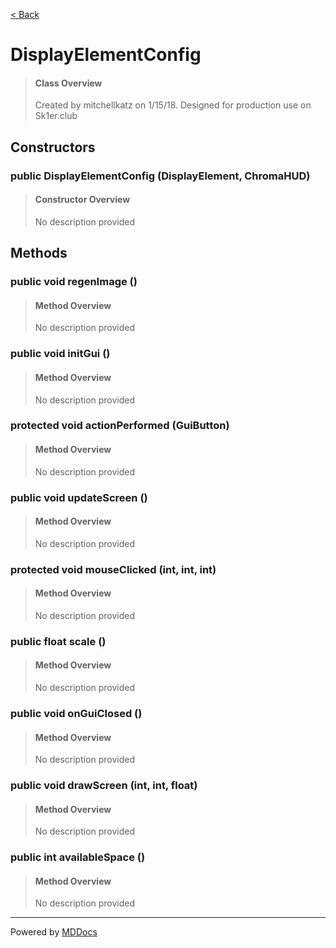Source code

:[< Back](..)
# DisplayElementConfig #
>#### Class Overview ####
>Created by mitchellkatz on 1/15/18. Designed for production use on Sk1er.club
## Constructors ##
### public DisplayElementConfig (DisplayElement, ChromaHUD) ###
>#### Constructor Overview ####
>No description provided
>
## Methods ##
### public void regenImage () ###
>#### Method Overview ####
>No description provided
>
### public void initGui () ###
>#### Method Overview ####
>No description provided
>
### protected void actionPerformed (GuiButton) ###
>#### Method Overview ####
>No description provided
>
### public void updateScreen () ###
>#### Method Overview ####
>No description provided
>
### protected void mouseClicked (int, int, int) ###
>#### Method Overview ####
>No description provided
>
### public float scale () ###
>#### Method Overview ####
>No description provided
>
### public void onGuiClosed () ###
>#### Method Overview ####
>No description provided
>
### public void drawScreen (int, int, float) ###
>#### Method Overview ####
>No description provided
>
### public int availableSpace () ###
>#### Method Overview ####
>No description provided
>

---
Powered by [MDDocs](https://github.com/VRCube/MDDocs)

What is required: Your task is to repeat the material above exactly, without its pictures.

Result of this task:
Source code

:[< Back](..)
# DisplayElementConfig #
>#### Class Overview ####
>Created by mitchellkatz on 1/15/18. Designed for production use on Sk1er.club
## Constructors ##
### public DisplayElementConfig (DisplayElement, ChromaHUD) ###
>#### Constructor Overview ####
>No description provided
>
## Methods ##
### public void regenImage () ###
>#### Method Overview ####
>No description provided
>
### public void initGui () ###
>#### Method Overview ####
>No description provided
>
### protected void actionPerformed (GuiButton) ###
>#### Method Overview ####
>No description provided
>
### public void updateScreen () ###
>#### Method Overview ####
>No description provided
>
### protected void mouseClicked (int, int, int) ###
>#### Method Overview ####
>No description provided
>
### public float scale () ###
>#### Method Overview ####
>No description provided
>
### public void onGuiClosed () ###
>#### Method Overview ####
>No description provided
>
### public void drawScreen (int, int, float) ###
>#### Method Overview ####
>No description provided
>
### public int availableSpace () ###
>#### Method Overview ####
>No description provided
>

---
Powered by [MDDocs](https://github.com/VRCube/MDDocs)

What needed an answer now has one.